TASK GOAL: Find every line below that contains the word "exit" and copy it out.

RECORDS SUPPLIED:
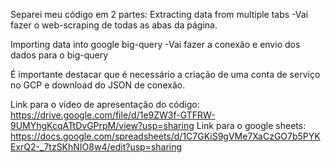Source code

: Separei meu código em 2 partes:
  Extracting data from multiple tabs
    -Vai fazer o web-scraping de todas as abas da página.

  Importing data into google big-query
    -Vai fazer a conexão e envio dos dados para o big-query

É importante destacar que é necessário a criação de uma conta de serviço no GCP e download do JSON de conexão.

Link para o vídeo de apresentação do código: https://drive.google.com/file/d/1e9ZW3f-GTFRW-9UMYhgKcqATtDvGPrpM/view?usp=sharing
Link para o google sheets: https://docs.google.com/spreadsheets/d/1C7GKiS9gVMe7XaCzGO7b5PYKExrQ2-_7tzSKhNIO8w4/edit?usp=sharing
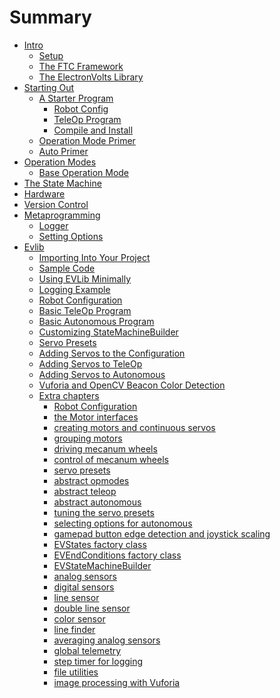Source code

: # Summary

- [Intro](./intro/README.md)
    - [Setup](./intro/setup.md)
    - [The FTC Framework](./intro/ftc_framework.md)
    - [The ElectronVolts Library](./intro/evlib.md)
- [Starting Out]()
    - [A Starter Program](./starter/program/README.md)
        - [Robot Config](./starter/program/config.md)
        - [TeleOp Program](./starter/program/tele_op.md)
        - [Compile and Install](./starter/program/install.md)
    - [Operation Mode Primer]()
    - [Auto Primer]()
- [Operation Modes](./opmodes/README.md)
    - [Base Operation Mode](./opmodes/base.md)
- [The State Machine]()
- [Hardware]()
- [Version Control]()
- [Metaprogramming]()
    - [Logger]()
    - [Setting Options](./metaprogramming/options.md)
- [Evlib](./evlib/Home.md)
    - [Importing Into Your Project](./evlib/Importing-Into-Your-Project.md)
    - [Sample Code](./evlib/Sample-Code.md)
    - [Using EVLib Minimally](./evlib/Using-EVLib-Minimally.md)
    - [Logging Example](./evlib/Logging-Example.md)
    - [Robot Configuration](./evlib/Robot-Configuration.md)
    - [Basic TeleOp Program](./evlib/Basic-TeleOp-Program.md)
    - [Basic Autonomous Program](./evlib/Basic-Autonomous-Program.md)
    - [Customizing StateMachineBuilder](./evlib/Customizing-StateMachineBuilder.md)
    - [Servo Presets](./evlib/Servo-Presets.md)
    - [Adding Servos to the Configuration](./evlib/Adding-Servos-to-the-Configuration.md)
    - [Adding Servos to TeleOp](./evlib/Adding-Servos-to-TeleOp.md)
    - [Adding Servos to Autonomous](./evlib/Adding-Servos-to-Autonomous.md)
    - [Vuforia and OpenCV Beacon Color Detection](./evlib/Vuforia-and-OpenCV-Beacon-Color-Detection.md) 
    - [Extra chapters]()
        - [Robot Configuration](./evlib/Robot-Configuration.md)
        - [the Motor interfaces](./evlib/Motor-and-MotorEnc.md)
        - [creating motors and continuous servos](./evlib/Creating-Motors.md)
        - [grouping motors](./evlib/NMotors.md)
        - [driving mecanum wheels](./evlib/Mecanum-Wheels.md)
        - [control of mecanum wheels](./evlib/Mecanum-Control.md)
        - [servo presets](./evlib/Servo-Presets.md)
        - [abstract opmodes](./evlib/AbstractOp.md)
        - [abstract teleop](./evlib/AbstractTeleOp.md)
        - [abstract autonomous](./evlib/AbstractAutoOp.md)
        - [tuning the servo presets](./evlib/AbstractServoTuneOp.md)
        - [selecting options for autonomous](./evlib/AbstractOptionsOp.md)
        - [gamepad button edge detection and joystick scaling](./evlib/GamepadManager.md)
        - [EVStates factory class](./evlib/EVStates.md)
        - [EVEndConditions factory class](./evlib/EVEndConditions.md)
        - [EVStateMachineBuilder](./evlib/EVStateMachineBuilder.md)
        - [analog sensors](./evlib/Analog-Sensors.md)
        - [digital sensors](./evlib/Digital-Sensors.md)
        - [line sensor](./evlib/CalibratedLineSensor.md)
        - [double line sensor](./evlib/DoubleLineSensor.md)
        - [color sensor](./evlib/ColorSensor.md)
        - [line finder](./evlib/LineFinder.md)
        - [averaging analog sensors](./evlib/AveragedSensor.md)
        - [global telemetry](./evlib/Telem.md)
        - [step timer for logging](./evlib/StepTimer.md)
        - [file utilities](./evlib/FileUtil.md)
        - [image processing with Vuforia](./evlib/Vuforia-and-OpenCV-Beacon-Color-Detection.md)
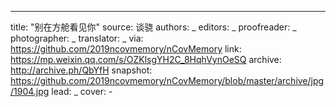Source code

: -------------
title: "别在方舱看见你"
source: 谈骁
authors: _
editors: _
proofreader: _
photographer: _
translator: _
via: https://github.com/2019ncovmemory/nCovMemory
link: https://mp.weixin.qq.com/s/OZKlsgYH2C_8HqhVynOeSQ
archive: http://archive.ph/QbYfH
snapshot: https://github.com/2019ncovmemory/nCovMemory/blob/master/archive/jpg/1904.jpg
lead: _
cover: -
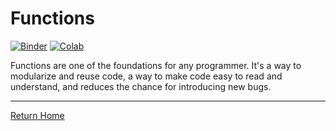 # Functions

[![Binder](https://mybinder.org/badge_logo.svg)](https://mybinder.org/v2/gh/anthony-agbay/python-resource-guide/master?filepath=notebooks%2Ffunctions.ipynb) [![Colab](https://colab.research.google.com/assets/colab-badge.svg)](https://colab.research.google.com/github/anthony-agbay/python-resource-guide/blob/master/notebooks/functions.ipynb)

Functions are one of the foundations for any programmer. It's a way to modularize and reuse code, a way to make code easy to read and understand, and reduces the chance for introducing new bugs.

---

[Return Home](https://anthony-agbay.github.io/python-resource-guide)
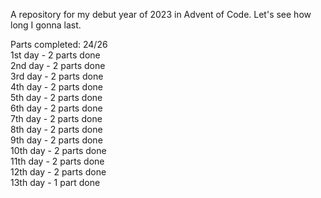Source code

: A repository for my debut year of 2023 in Advent of Code. Let's see how long I gonna last.

Parts completed: 24/26 <br>
1st day - 2 parts done <br>
2nd day - 2 parts done <br>
3rd day - 2 parts done <br>
4th day - 2 parts done <br>
5th day - 2 parts done <br>
6th day - 2 parts done <br>
7th day - 2 parts done <br>
8th day - 2 parts done <br>
9th day - 2 parts done <br>
10th day - 2 parts done <br>
11th day - 2 parts done <br>
12th day - 2 parts done <br>
13th day - 1 part done <br>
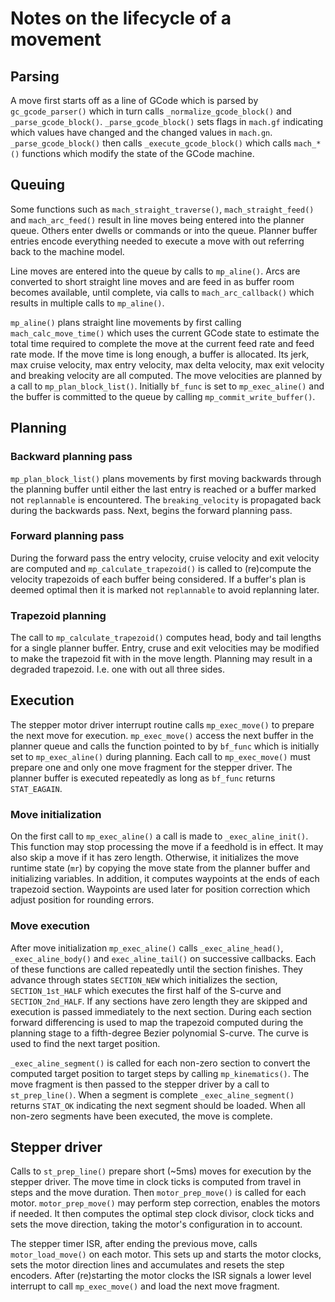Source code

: # Notes on the lifecycle of a movement

## Parsing
A move first starts off as a line of GCode which is parsed by
``gc_gcode_parser()`` which in turn calls ``_normalize_gcode_block()``
and ``_parse_gcode_block()``.  ``_parse_gcode_block()`` sets flags in
``mach.gf`` indicating which values have changed and the changed values in
``mach.gn``.  ``_parse_gcode_block()`` then calls ``_execute_gcode_block()``
which calls ``mach_*()`` functions which modify the state of the GCode machine.

## Queuing
Some functions such as ``mach_straight_traverse()``, ``mach_straight_feed()``
and ``mach_arc_feed()`` result in line moves being entered into the planner
queue.  Others enter dwells or commands or into the queue.  Planner buffer
entries encode everything needed to execute a move with out referring back to
the machine model.

Line moves are entered into the queue by calls to ``mp_aline()``.  Arcs are
converted to short straight line moves and are feed in as buffer room becomes
available, until complete, via calls to ``mach_arc_callback()`` which results in
multiple calls to ``mp_aline()``.

``mp_aline()`` plans straight line movements by first calling
``mach_calc_move_time()`` which uses the current GCode state to estimate the
total time required to complete the move at the current feed rate and feed rate
mode.  If the move time is long enough, a buffer is allocated.  Its jerk, max
cruise velocity, max entry velocity, max delta velocity, max exit velocity and
breaking velocity are all computed.  The move velocities are planned by a
call to ``mp_plan_block_list()``.  Initially ``bf_func`` is set to
``mp_exec_aline()`` and the buffer is committed to the queue by calling
``mp_commit_write_buffer()``.

## Planning
### Backward planning pass
``mp_plan_block_list()`` plans movements by first moving backwards through the
planning buffer until either the last entry is reached or a buffer marked not
``replannable`` is encountered.  The ``breaking_velocity`` is propagated back
during the backwards pass.  Next, begins the forward planning pass.

### Forward planning pass
During the forward pass the entry velocity, cruise velocity and exit velocity
are computed and ``mp_calculate_trapezoid()`` is called to (re)compute the
velocity trapezoids of each buffer being considered.  If a buffer's plan is
deemed optimal then it is marked not ``replannable`` to avoid replanning later.

### Trapezoid planning
The call to ``mp_calculate_trapezoid()`` computes head, body and tail lengths
for a single planner buffer.  Entry, cruse and exit velocities may be modified
to make the trapezoid fit with in the move length.  Planning may result in a
degraded trapezoid.  I.e. one with out all three sides.

## Execution
The stepper motor driver interrupt routine calls ``mp_exec_move()`` to prepare
the next move for execution.  ``mp_exec_move()`` access the next buffer in the
planner queue and calls the function pointed to by ``bf_func`` which is
initially set to ``mp_exec_aline()`` during planning.  Each call to
``mp_exec_move()`` must prepare one and only one move fragment for the stepper
driver.  The planner buffer is executed repeatedly as long as ``bf_func``
returns ``STAT_EAGAIN``.

### Move initialization
On the first call to ``mp_exec_aline()`` a call is made to
``_exec_aline_init()``.  This function may stop processing the move if a
feedhold is in effect.  It may also skip a move if it has zero length.
Otherwise, it initializes the move runtime state (``mr``) by copying the move
state from the planner buffer and initializing variables.  In addition, it
computes waypoints at the ends of each trapezoid section.  Waypoints are used
later for position correction which adjust position for rounding errors.

### Move execution
After move initialization ``mp_exec_aline()`` calls ``_exec_aline_head()``,
``_exec_aline_body()`` and ``exec_aline_tail()`` on successive callbacks.  Each
of these functions are called repeatedly until the section finishes.  They
advance through states ``SECTION_NEW`` which initializes the section,
``SECTION_1st_HALF`` which executes the first half of the S-curve and
``SECTION_2nd_HALF``.  If any sections have zero length they are skipped and
execution is passed immediately to the next section.  During each section
forward differencing is used to map the trapezoid computed during the planning
stage to a fifth-degree Bezier polynomial S-curve.  The curve is used to find
the next target position.

``_exec_aline_segment()`` is called for each non-zero section to convert the
computed target position to target steps by calling ``mp_kinematics()``.  The
move fragment is then passed to the stepper driver by a call to
``st_prep_line()``.  When a segment is complete ``_exec_aline_segment()``
returns ``STAT_OK`` indicating the next segment should be loaded.  When all
non-zero segments have been executed, the move is complete.

## Stepper driver
Calls to ``st_prep_line()`` prepare short (~5ms) moves for execution by the
stepper driver.  The move time in clock ticks is computed from travel in steps
and the move duration.  Then ``motor_prep_move()`` is called for each motor.
``motor_prep_move()`` may perform step correction, enables the motors if needed.
It then computes the optimal step clock divisor, clock ticks and sets the move
direction, taking the motor's configuration in to account.

The stepper timer ISR, after ending the previous move, calls
``motor_load_move()`` on each motor.  This sets up and starts the motor clocks,
sets the motor direction lines and accumulates and resets the step encoders.
After (re)starting the motor clocks the ISR signals a lower level interrupt to
call ``mp_exec_move()`` and load the next move fragment.
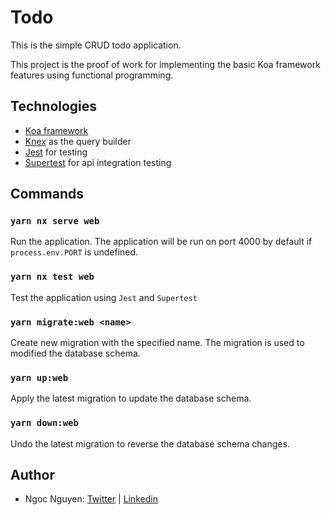 # Todo

This is the simple CRUD todo application.

This project is the proof of work for implementing the basic Koa framework features using functional programming.

## Technologies

- [Koa framework](https://koajs.com/)
- [Knex](https://knexjs.org/) as the query builder
- [Jest](https://jestjs.io/) for testing
- [Supertest](https://github.com/visionmedia/supertest#readme) for api integration testing

## Commands

### `yarn nx serve web`

Run the application. The application will be run on port 4000 by default if `process.env.PORT` is undefined.

### `yarn nx test web`

Test the application using `Jest` and `Supertest`

### `yarn migrate:web <name>`

Create new migration with the specified name. The migration is used to modified the database schema.

### `yarn up:web`

Apply the latest migration to update the database schema.

### `yarn down:web`

Undo the latest migration to reverse the database schema changes.

## Author

- Ngoc Nguyen: [Twitter](https://twitter.com/ngocoder) | [Linkedin](https://www.linkedin.com/in/ngocoder/)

TASK ANSWER:
cruise velocity, max entry velocity, max delta velocity, max exit velocity and
During the forward pass the entry velocity, cruise velocity and exit velocity
for a single planner buffer.  Entry, cruse and exit velocities may be modified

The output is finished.